La Corte di Cassazione è intervenuta con più sentenze
relative alla rilevanza della norma tecnica
nel giudizio penale o civile e precisamente:
- la sent. n. 1987/2015 (che richiama C.Cass. n. 16386/2010)afferma che l’uso della norma UNI 10802 (in materia di campionamento di rifiuti)non è obbligatorio e che la scelta sul metodo da utilizzare è una questione di fatto, in mancanza di una normativa generale vincolante sul punto per cui è sufficiente che i giudice indichi le ragioni per le quali viene utilizzato il diverso metodo IRSA CNR anziché il metodo UNI 10802
- la sent. n. 8043/2016 sostiene che la mancata applicazione della norma UNI EN 131 (che attiene alle caratteristiche produttive ed alle prove che il prodotto deve superare per conseguire la certificazione di conformità alle normative di sicurezza) non è vincolante per il C.T.U. che può adottare un diverso metodo di indagine mediante l’effettuazione di prove più severe.
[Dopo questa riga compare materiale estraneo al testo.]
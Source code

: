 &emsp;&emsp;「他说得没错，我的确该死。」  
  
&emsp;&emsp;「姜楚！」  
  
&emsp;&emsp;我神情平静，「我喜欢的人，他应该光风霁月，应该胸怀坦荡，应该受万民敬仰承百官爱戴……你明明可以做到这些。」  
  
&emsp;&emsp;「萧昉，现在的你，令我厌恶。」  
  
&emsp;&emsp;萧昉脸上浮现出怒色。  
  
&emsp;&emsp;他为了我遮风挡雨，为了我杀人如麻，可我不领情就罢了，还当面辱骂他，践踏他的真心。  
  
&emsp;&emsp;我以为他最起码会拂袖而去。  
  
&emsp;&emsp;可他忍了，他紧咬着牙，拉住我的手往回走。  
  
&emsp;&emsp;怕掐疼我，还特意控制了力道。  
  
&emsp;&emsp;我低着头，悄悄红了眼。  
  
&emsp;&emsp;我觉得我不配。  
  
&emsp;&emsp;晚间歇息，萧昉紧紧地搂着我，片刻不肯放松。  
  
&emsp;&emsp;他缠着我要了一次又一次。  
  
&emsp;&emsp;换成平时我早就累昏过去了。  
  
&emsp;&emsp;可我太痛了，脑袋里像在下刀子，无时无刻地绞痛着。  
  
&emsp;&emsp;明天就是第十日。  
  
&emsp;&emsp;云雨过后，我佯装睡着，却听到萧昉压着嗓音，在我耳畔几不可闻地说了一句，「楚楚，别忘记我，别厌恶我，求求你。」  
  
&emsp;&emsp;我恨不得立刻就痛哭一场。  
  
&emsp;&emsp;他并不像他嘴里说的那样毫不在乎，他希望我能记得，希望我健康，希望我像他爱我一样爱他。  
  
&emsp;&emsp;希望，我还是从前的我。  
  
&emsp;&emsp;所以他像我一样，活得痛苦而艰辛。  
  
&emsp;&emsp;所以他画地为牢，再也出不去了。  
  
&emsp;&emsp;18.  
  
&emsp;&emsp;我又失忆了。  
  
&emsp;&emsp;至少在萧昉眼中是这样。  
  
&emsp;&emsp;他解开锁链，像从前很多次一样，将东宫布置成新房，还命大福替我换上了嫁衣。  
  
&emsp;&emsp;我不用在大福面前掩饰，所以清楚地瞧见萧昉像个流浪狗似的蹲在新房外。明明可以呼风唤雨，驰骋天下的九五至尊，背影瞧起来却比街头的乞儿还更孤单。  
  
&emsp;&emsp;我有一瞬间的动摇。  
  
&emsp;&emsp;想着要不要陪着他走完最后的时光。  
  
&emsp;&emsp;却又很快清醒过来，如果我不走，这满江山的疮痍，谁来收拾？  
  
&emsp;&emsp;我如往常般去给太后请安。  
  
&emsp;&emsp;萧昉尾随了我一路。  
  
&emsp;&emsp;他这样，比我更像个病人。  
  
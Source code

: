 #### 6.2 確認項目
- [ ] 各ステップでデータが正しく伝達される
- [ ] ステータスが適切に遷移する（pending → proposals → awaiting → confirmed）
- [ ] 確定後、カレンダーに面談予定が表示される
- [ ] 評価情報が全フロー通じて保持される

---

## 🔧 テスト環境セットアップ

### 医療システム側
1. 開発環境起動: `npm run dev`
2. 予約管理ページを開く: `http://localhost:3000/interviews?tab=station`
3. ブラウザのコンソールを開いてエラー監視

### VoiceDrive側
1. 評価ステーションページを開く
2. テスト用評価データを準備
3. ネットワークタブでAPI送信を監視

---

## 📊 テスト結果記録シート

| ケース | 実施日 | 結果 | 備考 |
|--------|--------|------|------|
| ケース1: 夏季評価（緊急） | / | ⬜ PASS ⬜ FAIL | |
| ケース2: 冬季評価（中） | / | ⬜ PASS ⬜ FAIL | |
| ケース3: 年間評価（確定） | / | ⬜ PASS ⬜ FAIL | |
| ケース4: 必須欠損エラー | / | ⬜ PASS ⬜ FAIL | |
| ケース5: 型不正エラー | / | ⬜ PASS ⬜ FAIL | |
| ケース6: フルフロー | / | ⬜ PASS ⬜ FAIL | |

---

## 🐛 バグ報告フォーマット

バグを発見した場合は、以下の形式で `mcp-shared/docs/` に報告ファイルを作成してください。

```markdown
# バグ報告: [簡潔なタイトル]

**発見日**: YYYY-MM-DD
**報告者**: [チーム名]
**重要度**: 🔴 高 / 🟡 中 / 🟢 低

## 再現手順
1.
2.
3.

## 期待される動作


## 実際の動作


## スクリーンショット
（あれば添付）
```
- la sent. n. 39372/2016 rileva che l’accertamento della pericolosità di un rifiuto non richiede necessariamente il rispetto delle metodiche di analisi fissate dalla norma tecnica UNI 10802, trattandosi di disposizioni prive di portata generale vincolante, finalizzate unicamente a disciplinare le analisi a cura del titolare dell’impianto di produzione di rifiuti.
Invero la C.Cass. con la sent. n. 24124/2016 ha affermato
che, nel caso di incidente mortale sul lavoro,
la disciplina UNI En 1114-1, punti 5.1.10 e 5.1.1.5,
costituisce il contenuto fondamentale della valutazione
del materiale di lavoro in “relazione ai rischi
derivanti dalla fuoriuscita dal condotto di fumi, gas
e residui plastici della lavorazione o comunque dagli
effetti di sovrapressione della macchina”.
- Il profilo civilistico di responsabilità da insidia
Il fondamento della responsabilità extracontrattuale
è quello dell’articolo 2043 del codice civile
il quale, in ossequio ad una tradizione giuridica
trimillenaria, stabilisce la responsabilità civilistica
e l’obbligo di risarcire il danno per colui che
ha cagionato con dolo o colpa ad altri un danno
ingiusto. Tale regime, sia pur rispondente ad un
alto principio di civiltà ovvero quello della responsabilità
individuale, espone il danneggiato ad una
serie di oneri probatori spesso di difficile attuazione:
vale a dire che, al fine di vedersi riconoscere
il diritto al risarcimento del danno, deve provare:
- il danno;
- il nesso di causalità tra il danno e l’operato dell’agente;
- l’ingiustizia del danno;
- la sussistenza dell’elemento soggettivo doloso o colposo nella condotta dell’agente.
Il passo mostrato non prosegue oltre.